[Saved entries]
---
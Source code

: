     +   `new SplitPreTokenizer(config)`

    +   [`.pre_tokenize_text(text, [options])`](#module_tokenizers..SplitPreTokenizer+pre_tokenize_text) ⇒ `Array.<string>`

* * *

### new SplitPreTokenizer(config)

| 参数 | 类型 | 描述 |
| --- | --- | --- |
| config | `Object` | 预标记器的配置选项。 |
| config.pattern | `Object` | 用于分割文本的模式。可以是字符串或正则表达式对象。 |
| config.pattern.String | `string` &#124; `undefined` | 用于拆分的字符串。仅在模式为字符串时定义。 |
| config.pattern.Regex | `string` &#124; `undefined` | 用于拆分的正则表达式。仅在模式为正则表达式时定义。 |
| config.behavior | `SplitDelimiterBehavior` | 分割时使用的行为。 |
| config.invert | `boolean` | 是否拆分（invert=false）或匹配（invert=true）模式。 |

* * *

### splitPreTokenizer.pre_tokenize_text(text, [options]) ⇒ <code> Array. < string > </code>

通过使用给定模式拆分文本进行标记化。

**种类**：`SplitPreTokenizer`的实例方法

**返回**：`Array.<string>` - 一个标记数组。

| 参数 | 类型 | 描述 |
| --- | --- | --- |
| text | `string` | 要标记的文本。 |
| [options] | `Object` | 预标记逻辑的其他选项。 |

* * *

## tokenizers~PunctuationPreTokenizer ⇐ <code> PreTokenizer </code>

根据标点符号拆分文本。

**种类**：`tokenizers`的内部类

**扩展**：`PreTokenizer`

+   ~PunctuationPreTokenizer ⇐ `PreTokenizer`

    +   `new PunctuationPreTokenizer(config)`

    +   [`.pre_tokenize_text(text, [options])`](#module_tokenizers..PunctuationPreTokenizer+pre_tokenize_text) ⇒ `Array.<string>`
---
▸ **PROMPT**
Copy the records above. Keep every word as it is.

▸ **TASK ANSWER**
Source code

:     +   `new SplitPreTokenizer(config)`

    +   [`.pre_tokenize_text(text, [options])`](#module_tokenizers..SplitPreTokenizer+pre_tokenize_text) ⇒ `Array.<string>`

* * *

### new SplitPreTokenizer(config)

| 参数 | 类型 | 描述 |
| --- | --- | --- |
| config | `Object` | 预标记器的配置选项。 |
| config.pattern | `Object` | 用于分割文本的模式。可以是字符串或正则表达式对象。 |
| config.pattern.String | `string` &#124; `undefined` | 用于拆分的字符串。仅在模式为字符串时定义。 |
| config.pattern.Regex | `string` &#124; `undefined` | 用于拆分的正则表达式。仅在模式为正则表达式时定义。 |
| config.behavior | `SplitDelimiterBehavior` | 分割时使用的行为。 |
| config.invert | `boolean` | 是否拆分（invert=false）或匹配（invert=true）模式。 |

* * *

### splitPreTokenizer.pre_tokenize_text(text, [options]) ⇒ <code> Array. < string > </code>

通过使用给定模式拆分文本进行标记化。

**种类**：`SplitPreTokenizer`的实例方法

**返回**：`Array.<string>` - 一个标记数组。

| 参数 | 类型 | 描述 |
| --- | --- | --- |
| text | `string` | 要标记的文本。 |
| [options] | `Object` | 预标记逻辑的其他选项。 |

* * *

## tokenizers~PunctuationPreTokenizer ⇐ <code> PreTokenizer </code>

根据标点符号拆分文本。

**种类**：`tokenizers`的内部类

**扩展**：`PreTokenizer`

+   ~PunctuationPreTokenizer ⇐ `PreTokenizer`

    +   `new PunctuationPreTokenizer(config)`

    +   [`.pre_tokenize_text(text, [options])`](#module_tokenizers..PunctuationPreTokenizer+pre_tokenize_text) ⇒ `Array.<string>`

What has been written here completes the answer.